A new study out of Harvard raises some interesting issues about longevity and the role of diet in life expectancy:
Leading the nation in longevity are Asian-American women who live in Bergen County, New Jersey, and typically reach their 91st birthdays…On the opposite extreme are American-Indian men in swaths of South Dakota, who die around 58.
The study finds that swings in life expectancy by geography, income and ethnicity are dramatic within the US:
The Asian-American women can expect to live 13 years longer than low-income black women in the rural South. That’s like comparing women in wealthy Japan to those in poverty-ridden Nicaragua.
Money doesn’t buy longevity:
The longest-living whites weren’t the relatively wealthy, which Murray calls “Middle America.” They’re edged out, by a year, by low-income residents of the rural Northern Plains states, where the men tend to reach age 76 and the women 82.
And it turns out that our efforts typically focusing on either childhood diseases or diseases of the elderly overlook a key fact:
Longevity disparities were most pronounced in young and middle-aged adults. A 15-year-old urban black man was 3.8 times as likely to die before the age of 60 as an Asian American, for example.

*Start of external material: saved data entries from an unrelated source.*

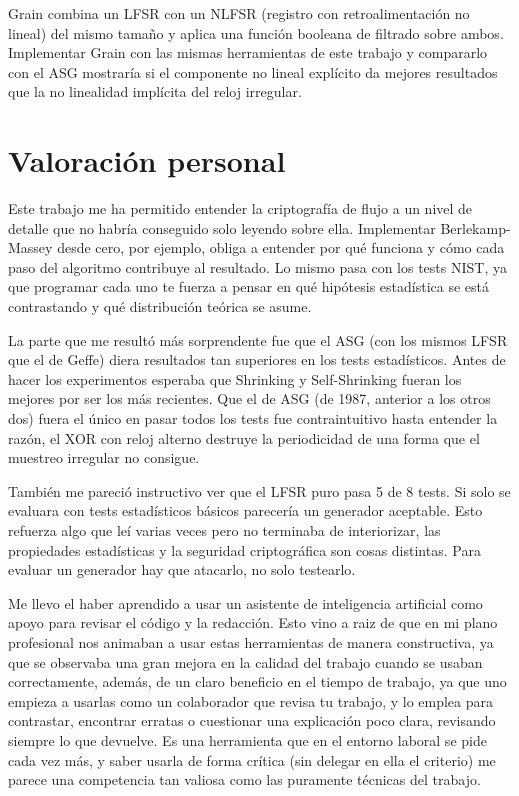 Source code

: Grain combina un LFSR con un NLFSR (registro con retroalimentación no lineal) del mismo tamaño y aplica una función booleana de filtrado sobre ambos.
Implementar Grain con las mismas herramientas de este trabajo y compararlo con el ASG mostraría si el componente no lineal explícito da mejores resultados
que la no linealidad implícita del reloj irregular.

\section{Valoración personal}

Este trabajo me ha permitido entender la criptografía de flujo a un nivel de detalle que no habría conseguido solo leyendo sobre ella.
Implementar Berlekamp-Massey desde cero, por ejemplo, obliga a entender por qué funciona y cómo cada paso del algoritmo contribuye al resultado.
Lo mismo pasa con los tests NIST, ya que programar cada uno te fuerza a pensar en qué hipótesis estadística se está contrastando
y qué distribución teórica se asume.

La parte que me resultó más sorprendente fue que el ASG (con los mismos LFSR que el de Geffe) diera resultados tan superiores en los tests estadísticos.
Antes de hacer los experimentos esperaba que Shrinking y Self-Shrinking fueran los mejores por ser los más recientes.
Que el de ASG (de 1987, anterior a los otros dos) fuera el único en pasar todos los tests fue contraintuitivo hasta entender la razón,
el XOR con reloj alterno destruye la periodicidad de una forma que el muestreo irregular no consigue.

También me pareció instructivo ver que el LFSR puro pasa 5 de 8 tests. Si solo se evaluara con tests estadísticos básicos parecería un generador aceptable.
Esto refuerza algo que leí varias veces pero no terminaba de interiorizar, las propiedades estadísticas y la seguridad criptográfica son cosas distintas.
Para evaluar un generador hay que atacarlo, no solo testearlo.

Me llevo el haber aprendido a usar un asistente de inteligencia artificial como apoyo para revisar el código y la redacción.
Esto vino a raiz de que en mi plano profesional nos animaban a usar estas herramientas de manera constructiva, ya que se observaba una gran mejora en la calidad del trabajo cuando se usaban correctamente,
además, de un claro beneficio en el tiempo de trabajo, ya que uno empieza a usarlas como un colaborador que revisa tu trabajo, y lo emplea para contrastar, encontrar erratas o cuestionar una explicación poco clara, revisando siempre lo que devuelve.
Es una herramienta que en el entorno laboral se pide cada vez más, y saber usarla de forma crítica (sin delegar en ella el criterio) me parece una competencia tan valiosa como las
puramente técnicas del trabajo.

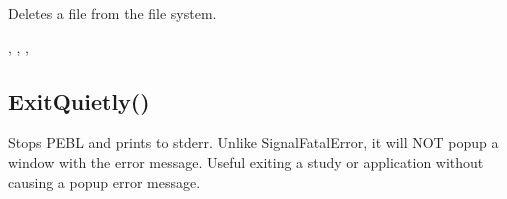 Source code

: \documentclass[letterpaper,10pt,english]{sphinxmanual}
\begin{document}
\sphinxAtStartPar
Deletes a file from the file system.

\sphinxAtStartPar
{}

\begin{sphinxVerbatim}[commandchars=\\\{\}]
\end{sphinxVerbatim}

\sphinxAtStartPar
{}

\begin{sphinxVerbatim}[commandchars=\\\{\}]
\end{sphinxVerbatim}

\sphinxAtStartPar
{}

\sphinxAtStartPar
{}, ,       ,            

\ignorespaces 

\subsection{ExitQuietly()}
\label{\detokenize{reference/peblenvironment:exitquietly}}\label{\detokenize{reference/peblenvironment:index-5}}
\sphinxAtStartPar
{}

\sphinxAtStartPar
Stops PEBL and prints  to stderr. Unlike SignalFatalError, it will NOT pop\sphinxhyphen{}up a window with the error message. Useful exiting a study or application without causing a popup error message.

\sphinxAtStartPar
{}
\end{document}
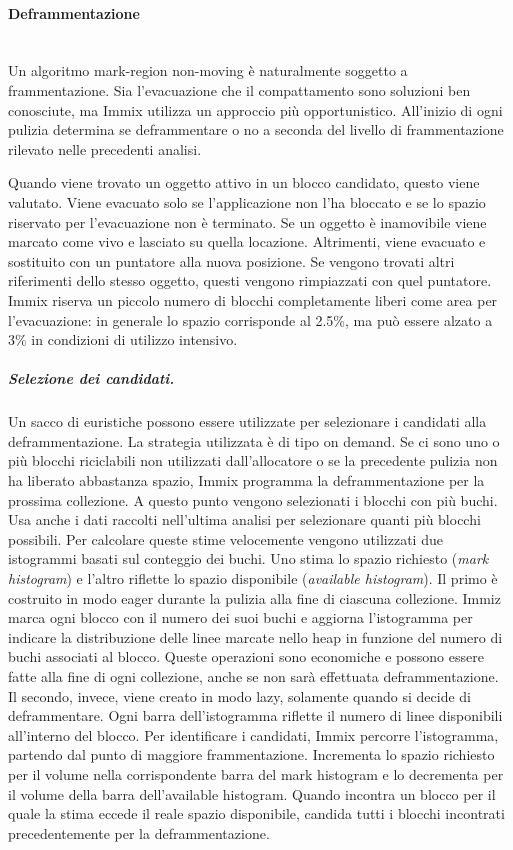 \paragraph{Deframmentazione} \mbox{} \\
Un algoritmo mark-region non-moving è naturalmente soggetto a frammentazione. Sia l'evacuazione che il compattamento sono soluzioni ben conosciute, ma Immix utilizza un approccio più opportunistico. All'inizio di ogni pulizia determina se deframmentare o no a seconda del livello di frammentazione rilevato nelle precedenti analisi. 

Quando viene trovato un oggetto attivo in un blocco candidato, questo viene valutato. Viene evacuato solo se l'applicazione non l'ha bloccato e se lo spazio riservato per l'evacuazione non è terminato. Se un oggetto è inamovibile viene marcato come vivo e lasciato su quella locazione. Altrimenti, viene evacuato e sostituito con un puntatore alla nuova posizione. Se vengono trovati altri riferimenti dello stesso oggetto, questi vengono rimpiazzati con quel puntatore. Immix riserva un piccolo numero di blocchi completamente liberi come area per l'evacuazione: in generale lo spazio corrisponde al 2.5\%, ma può essere alzato a 3\% in condizioni di utilizzo intensivo.

\subparagraph{Selezione dei candidati.} Un sacco di euristiche possono essere utilizzate per selezionare i candidati alla deframmentazione. La strategia utilizzata è di tipo on demand. Se ci sono uno o più blocchi riciclabili non utilizzati dall'allocatore o se la precedente pulizia non ha liberato abbastanza spazio, Immix programma la deframmentazione per la prossima collezione. A questo punto vengono selezionati i blocchi con più buchi. Usa anche i dati raccolti nell'ultima analisi per selezionare quanti più blocchi possibili. Per calcolare queste stime velocemente vengono utilizzati due istogrammi basati sul conteggio dei buchi. Uno stima lo spazio richiesto (\textit{mark histogram}) e l'altro riflette lo spazio disponibile (\textit{available histogram}). Il primo è costruito in modo eager durante la pulizia alla fine di ciascuna collezione. Immiz marca ogni blocco con il numero dei suoi buchi e aggiorna l'istogramma per indicare la distribuzione delle linee marcate nello heap in funzione del numero di buchi associati al blocco. Queste operazioni sono economiche e possono essere fatte alla fine di ogni collezione, anche se non sarà effettuata deframmentazione. Il secondo, invece, viene creato in modo lazy, solamente quando si decide di deframmentare. Ogni barra dell'istogramma riflette il numero di linee disponibili all'interno del blocco. Per identificare i candidati, Immix percorre l'istogramma, partendo dal punto di maggiore frammentazione. Incrementa lo spazio richiesto per il volume nella corrispondente barra del mark histogram e lo decrementa per il volume della barra dell'available histogram. Quando incontra un blocco per il quale la stima eccede il reale spazio disponibile, candida tutti i blocchi incontrati precedentemente per la deframmentazione. 

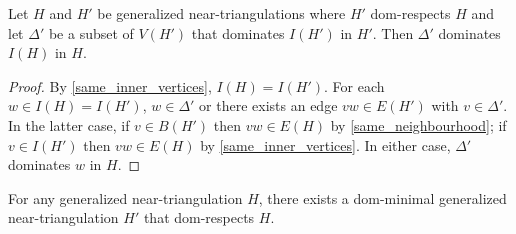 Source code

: \documentclass{patmorin}
\begin{document}
\begin{obs}
  Let $H$ and $H'$ be generalized near-triangulations where $H'$ dom-respects $H$ and let $\Delta'$ be a subset of $V(H')$ that dominates $I(H')$ in $H'$.  Then $\Delta'$ dominates $I(H)$ in $H$.
\end{obs}

\begin{proof}
  By \ref{same_inner_vertices}, $I(H)=I(H')$. For each $w\in I(H)=I(H')$, $w\in \Delta'$ or there exists an edge $vw\in E(H')$ with $v\in\Delta'$.  In the latter case, if $v\in B(H')$ then $vw\in E(H)$ by \ref{same_neighbourhood}; if $v\in I(H')$ then $vw\in E(H)$ by \ref{same_inner_vertices}. In either case, $\Delta'$ dominates $w$ in $H$.
\end{proof}

\begin{lem}\label{dom_minimal}
  For any generalized near-triangulation $H$, there exists a dom-minimal generalized near-triangulation $H'$ that dom-respects $H$. 
\end{lem}
\end{document}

This study was a look at geographical clusters of people, but something more than propinquity may connect these people, genetics perhaps:
For example, scientists have long thought that the Asian longevity advantage would disappear once immigrant families adopted higher-fat Western diets. Murray’s study is the first to closely examine second-generation Asian Americans, and found their advantage persists.
The study doesn’t give many causes; more it gives an impetus to further research why life expectancy varies so much by geography.
What these dramatic disparities do, though, is raise the issue of where public health funds should be invested. It seems unlikely that 15-year-old urban blacks die before age 60 at 3.8 times the rate of Asian Americans because of their diet. Dangerous urban environments, participation in dangerous activities such as gangs and unsafe sexual activity all seem more likely causes.
So much of our healthy eating programs seem focused on anti-cancer programs designed to extend the senior years by a fraction. Maybe we can refocus a bit toward being a positive force in transforming these negative urban environments.
Although the problem may not be nutrition, per se, part of the solution may be a culture shift that can include a shift to caring for oneself and taking responsibility for oneself.